__TASK OBJECTIVE__. Output the data unchanged and complete, minus the images.

• • • • •

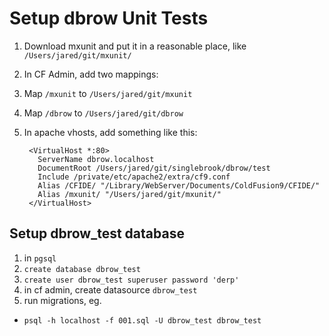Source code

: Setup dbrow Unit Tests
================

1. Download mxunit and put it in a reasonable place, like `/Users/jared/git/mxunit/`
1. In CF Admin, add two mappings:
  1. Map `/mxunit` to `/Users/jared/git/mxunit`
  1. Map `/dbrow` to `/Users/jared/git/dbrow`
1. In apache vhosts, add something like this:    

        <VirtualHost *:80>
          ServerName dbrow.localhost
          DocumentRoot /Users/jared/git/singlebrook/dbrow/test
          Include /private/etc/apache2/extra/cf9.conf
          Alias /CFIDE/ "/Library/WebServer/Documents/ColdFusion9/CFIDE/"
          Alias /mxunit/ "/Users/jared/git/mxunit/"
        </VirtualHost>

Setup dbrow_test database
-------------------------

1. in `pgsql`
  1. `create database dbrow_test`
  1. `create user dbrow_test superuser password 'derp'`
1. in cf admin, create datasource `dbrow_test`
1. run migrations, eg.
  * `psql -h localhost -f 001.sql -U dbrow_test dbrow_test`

• • • • •

__EXERCISE ANSWER__.
Source code

: Setup dbrow Unit Tests
================

1. Download mxunit and put it in a reasonable place, like `/Users/jared/git/mxunit/`
1. In CF Admin, add two mappings:
  1. Map `/mxunit` to `/Users/jared/git/mxunit`
  1. Map `/dbrow` to `/Users/jared/git/dbrow`
1. In apache vhosts, add something like this:    

        <VirtualHost *:80>
          ServerName dbrow.localhost
          DocumentRoot /Users/jared/git/singlebrook/dbrow/test
          Include /private/etc/apache2/extra/cf9.conf
          Alias /CFIDE/ "/Library/WebServer/Documents/ColdFusion9/CFIDE/"
          Alias /mxunit/ "/Users/jared/git/mxunit/"
        </VirtualHost>

Setup dbrow_test database
-------------------------

1. in `pgsql`
  1. `create database dbrow_test`
  1. `create user dbrow_test superuser password 'derp'`
1. in cf admin, create datasource `dbrow_test`
1. run migrations, eg.
  * `psql -h localhost -f 001.sql -U dbrow_test dbrow_test`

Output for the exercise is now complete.